Data for review: Begin

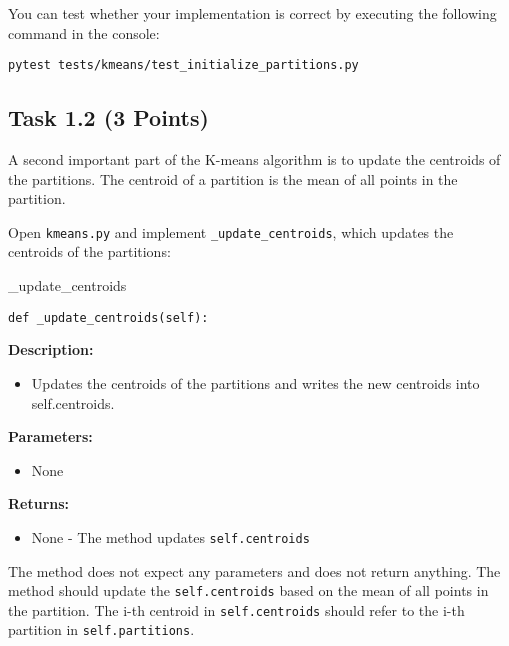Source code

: \documentclass[
english,
smallborders
]{i6prcsht}
\newcommand{\points}[1]{\hfill \color{red}(#1 Points)\color{black}}
\begin{document}
You can test whether your implementation is correct by executing the following command in the console:

\vspace*{0.3cm}

\begin{lstlisting}
pytest tests/kmeans/test_initialize_partitions.py
\end{lstlisting}

\newpage

\subsection*{Task 1.2 \points{3}}

A second important part of the K-means algorithm is to update the centroids of the partitions. The centroid of a partition is the mean of all points in the partition.

Open \texttt{kmeans.py} and implement \texttt{\_update\_centroids}, which updates the centroids of the partitions:

\vspace*{0.3cm}

\begin{functionbox}{\_update\_centroids}
	\begin{lstlisting}[numbers=none]
def _update_centroids(self):
\end{lstlisting}
	
	\textbf{Description:}
	\begin{itemize}[leftmargin=*,topsep=0pt]
		\item Updates the centroids of the partitions and writes the new centroids into self.centroids.
	\end{itemize}
	
	\textbf{Parameters:}
	\begin{itemize}[leftmargin=*,topsep=0pt]
		\item None
	\end{itemize}
	
	\textbf{Returns:}
	\begin{itemize}[leftmargin=*,topsep=0pt]
		\item None - The method updates \texttt{self.centroids}
	\end{itemize}
\end{functionbox}

\vspace*{0.5cm}

The method does not expect any parameters and does not return anything. The method should update the \texttt{self.centroids} based on the mean of all points in the partition. The i-th centroid in \texttt{self.centroids} should refer to the i-th partition in \texttt{self.partitions}.
\end{document}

Data for review: End

## Task instructions
Omit the pictures, then give every record back exactly as it stands.

## Your response
Source code

: \documentclass[
english,
smallborders
]{i6prcsht}
\newcommand{\points}[1]{\hfill \color{red}(#1 Points)\color{black}}
\begin{document}
You can test whether your implementation is correct by executing the following command in the console:

\vspace*{0.3cm}

\begin{lstlisting}
pytest tests/kmeans/test_initialize_partitions.py
\end{lstlisting}

\newpage

\subsection*{Task 1.2 \points{3}}

A second important part of the K-means algorithm is to update the centroids of the partitions. The centroid of a partition is the mean of all points in the partition.

Open \texttt{kmeans.py} and implement \texttt{\_update\_centroids}, which updates the centroids of the partitions:

\vspace*{0.3cm}

\begin{functionbox}{\_update\_centroids}
	\begin{lstlisting}[numbers=none]
def _update_centroids(self):
\end{lstlisting}
	
	\textbf{Description:}
	\begin{itemize}[leftmargin=*,topsep=0pt]
		\item Updates the centroids of the partitions and writes the new centroids into self.centroids.
	\end{itemize}
	
	\textbf{Parameters:}
	\begin{itemize}[leftmargin=*,topsep=0pt]
		\item None
	\end{itemize}
	
	\textbf{Returns:}
	\begin{itemize}[leftmargin=*,topsep=0pt]
		\item None - The method updates \texttt{self.centroids}
	\end{itemize}
\end{functionbox}

\vspace*{0.5cm}

The method does not expect any parameters and does not return anything. The method should update the \texttt{self.centroids} based on the mean of all points in the partition. The i-th centroid in \texttt{self.centroids} should refer to the i-th partition in \texttt{self.partitions}.
\end{document}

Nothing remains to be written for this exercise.